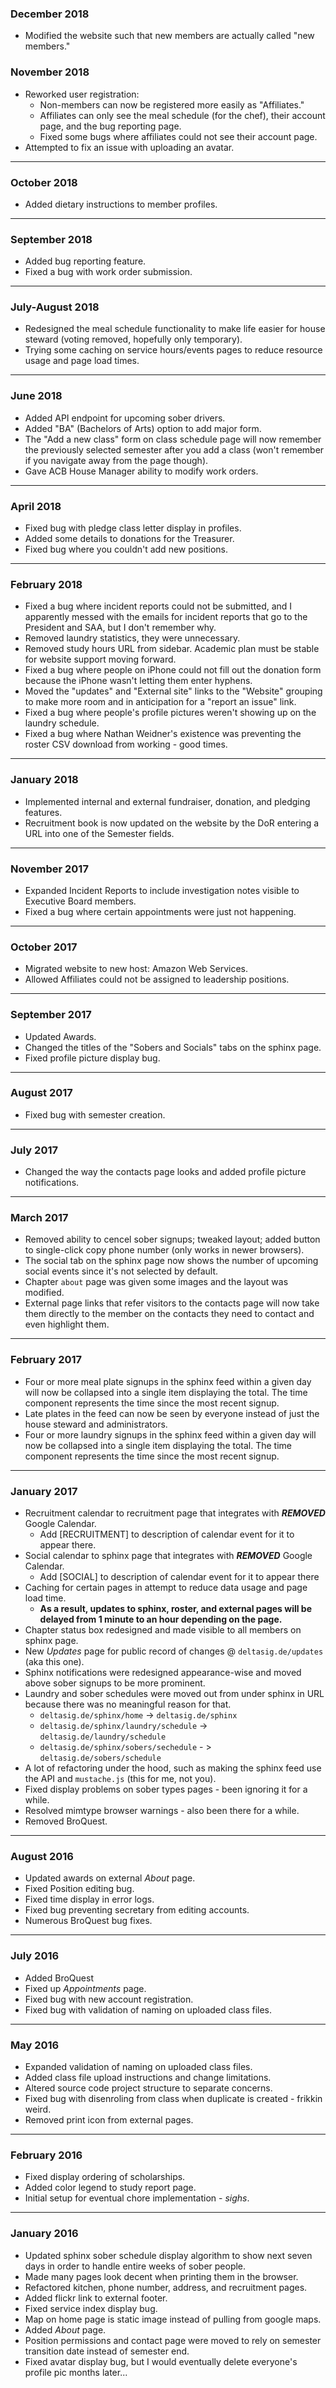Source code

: ﻿### December 2018

- Modified the website such that new members are actually called "new members."

### November 2018

- Reworked user registration:
  - Non-members can now be registered more easily as "Affiliates."
  - Affiliates can only see the meal schedule (for the chef), their account page, and the bug reporting page.
  - Fixed some bugs where affiliates could not see their account page.
- Attempted to fix an issue with uploading an avatar.

---

### October 2018

- Added dietary instructions to member profiles.

---

### September 2018

- Added bug reporting feature.
- Fixed a bug with work order submission.

---

### July-August 2018

- Redesigned the meal schedule functionality to make life easier for house steward (voting removed, hopefully only temporary).
- Trying some caching on service hours/events pages to reduce resource usage and page load times.

---

### June 2018

- Added API endpoint for upcoming sober drivers.
- Added "BA" (Bachelors of Arts) option to add major form.
- The "Add a new class" form on class schedule page will now remember the previously selected semester after you add a class (won't remember if you navigate away from the page though).
- Gave ACB House Manager ability to modify work orders.

---

### April 2018

- Fixed bug with pledge class letter display in profiles.
- Added some details to donations for the Treasurer.
- Fixed bug where you couldn't add new positions.

---

### February 2018

- Fixed a bug where incident reports could not be submitted, and I apparently messed with the emails for incident reports that go to the President and SAA, but I don't remember why.
- Removed laundry statistics, they were unnecessary.
- Removed study hours URL from sidebar. Academic plan must be stable for website support moving forward.
- Fixed a bug where people on iPhone could not fill out the donation form because the iPhone wasn't letting them enter hyphens.
- Moved the "updates" and "External site" links to the "Website" grouping to make more room and in anticipation for a "report an issue" link.
- Fixed a bug where people's profile pictures weren't showing up on the laundry schedule.
- Fixed a bug where Nathan Weidner's existence was preventing the roster CSV download from working - good times.

---

### January 2018

- Implemented internal and external fundraiser, donation, and pledging features.
- Recruitment book is now updated on the website by the DoR entering a URL into one of the Semester fields.

---

### November 2017

- Expanded Incident Reports to include investigation notes visible to Executive Board members.
- Fixed a bug where certain appointments were just not happening.

---

### October 2017

- Migrated website to new host: Amazon Web Services.
- Allowed Affiliates could not be assigned to leadership positions.

---

### September 2017

- Updated Awards.
- Changed the titles of the "Sobers and Socials" tabs on the sphinx page.
- Fixed profile picture display bug.

---

### August 2017

- Fixed bug with semester creation.

---

### July 2017

- Changed the way the contacts page looks and added profile picture notifications.

---

### March 2017

- Removed ability to cencel sober signups; tweaked layout; added button to single-click copy phone number (only works in newer browsers).
- The social tab on the sphinx page now shows the number of upcoming social events since it's not selected by default.
- Chapter `about` page was given some images and the layout was modified.
- External page links that refer visitors to the contacts page will now take them directly to the member on the contacts they need to contact 
  and even highlight them.

---

### February 2017

- Four or more meal plate signups in the sphinx feed within a given day will now be collapsed into a single item displaying the total.
  The time component represents the time since the most recent signup.
- Late plates in the feed can now be seen by everyone instead of just the house steward and administrators.
- Four or more laundry signups in the sphinx feed within a given day will now be collapsed into a single item displaying the total.
  The time component represents the time since the most recent signup.

---

### January 2017


- Recruitment calendar to recruitment page that integrates with ***REMOVED*** Google Calendar.
  - Add [RECRUITMENT] to description of calendar event for it to appear there.
- Social calendar to sphinx page that integrates with ***REMOVED*** Google Calendar.
  - Add [SOCIAL] to description of calendar event for it to appear there
- Caching for certain pages in attempt to reduce data usage and page load time.
  - **As a result, updates to sphinx, roster, and external pages will be delayed from 1 minute to an hour depending on the page.**
- Chapter status box redesigned and made visible to all members on sphinx page.
- New *Updates* page for public record of changes @ `deltasig.de/updates` (aka this one).
- Sphinx notifications were redesigned appearance-wise and moved above sober signups to be more prominent.
- Laundry and sober schedules were moved out from under sphinx in URL because there was no meaningful reason for that.
  - `deltasig.de/sphinx/home` -> `deltasig.de/sphinx`
  - `deltasig.de/sphinx/laundry/schedule` -> `deltasig.de/laundry/schedule`
  - `deltasig.de/sphinx/sobers/sechedule` - > `deltasig.de/sobers/schedule`
- A lot of refactoring under the hood, such as making the sphinx feed use the API and `mustache.js` (this for me, not you).
- Fixed display problems on sober types pages - been ignoring it for a while.
- Resolved mimtype browser warnings - also been there for a while.
- Removed BroQuest.

---

### August 2016

- Updated awards on external *About* page.
- Fixed Position editing bug.
- Fixed time display in error logs.
- Fixed bug preventing secretary from editing accounts.
- Numerous BroQuest bug fixes.

---

### July 2016

- Added BroQuest
- Fixed up *Appointments* page.
- Fixed bug with new account registration.
- Fixed bug with validation of naming on uploaded class files.

---

### May 2016

- Expanded validation of naming on uploaded class files.
- Added class file upload instructions and change limitations.
- Altered source code project structure to separate concerns.
- Fixed bug with disenroling from class when duplicate is created - frikkin weird.
- Removed print icon from external pages.

---

### February 2016

- Fixed display ordering of scholarships.
- Added color legend to study report page.
- Initial setup for eventual chore implementation - *sighs*.

---

### January 2016

- Updated sphinx sober schedule display algorithm to show next seven days in order to handle entire weeks of sober people.
- Made many pages look decent when printing them in the browser.
- Refactored kitchen, phone number, address, and recruitment pages.
- Added flickr link to external footer.
- Fixed service index display bug.
- Map on home page is static image instead of pulling from google maps.
- Added *About* page.
- Position permissions and contact page were moved to rely on semester transition date instead of semester end.
- Fixed avatar display bug, but I would eventually delete everyone's profile pic months later...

------------------------------

| WORK ITEM |
From the records above, copy out the line with "- Affiliates can", the line with "### January 2018", and every line between them, word for word.

| RESPONSE |
  - Affiliates can only see the meal schedule (for the chef), their account page, and the bug reporting page.
  - Fixed some bugs where affiliates could not see their account page.
- Attempted to fix an issue with uploading an avatar.

---

### October 2018

- Added dietary instructions to member profiles.

---

### September 2018

- Added bug reporting feature.
- Fixed a bug with work order submission.

---

### July-August 2018

- Redesigned the meal schedule functionality to make life easier for house steward (voting removed, hopefully only temporary).
- Trying some caching on service hours/events pages to reduce resource usage and page load times.

---

### June 2018

- Added API endpoint for upcoming sober drivers.
- Added "BA" (Bachelors of Arts) option to add major form.
- The "Add a new class" form on class schedule page will now remember the previously selected semester after you add a class (won't remember if you navigate away from the page though).
- Gave ACB House Manager ability to modify work orders.

---

### April 2018

- Fixed bug with pledge class letter display in profiles.
- Added some details to donations for the Treasurer.
- Fixed bug where you couldn't add new positions.

---

### February 2018

- Fixed a bug where incident reports could not be submitted, and I apparently messed with the emails for incident reports that go to the President and SAA, but I don't remember why.
- Removed laundry statistics, they were unnecessary.
- Removed study hours URL from sidebar. Academic plan must be stable for website support moving forward.
- Fixed a bug where people on iPhone could not fill out the donation form because the iPhone wasn't letting them enter hyphens.
- Moved the "updates" and "External site" links to the "Website" grouping to make more room and in anticipation for a "report an issue" link.
- Fixed a bug where people's profile pictures weren't showing up on the laundry schedule.
- Fixed a bug where Nathan Weidner's existence was preventing the roster CSV download from working - good times.

---

### January 2018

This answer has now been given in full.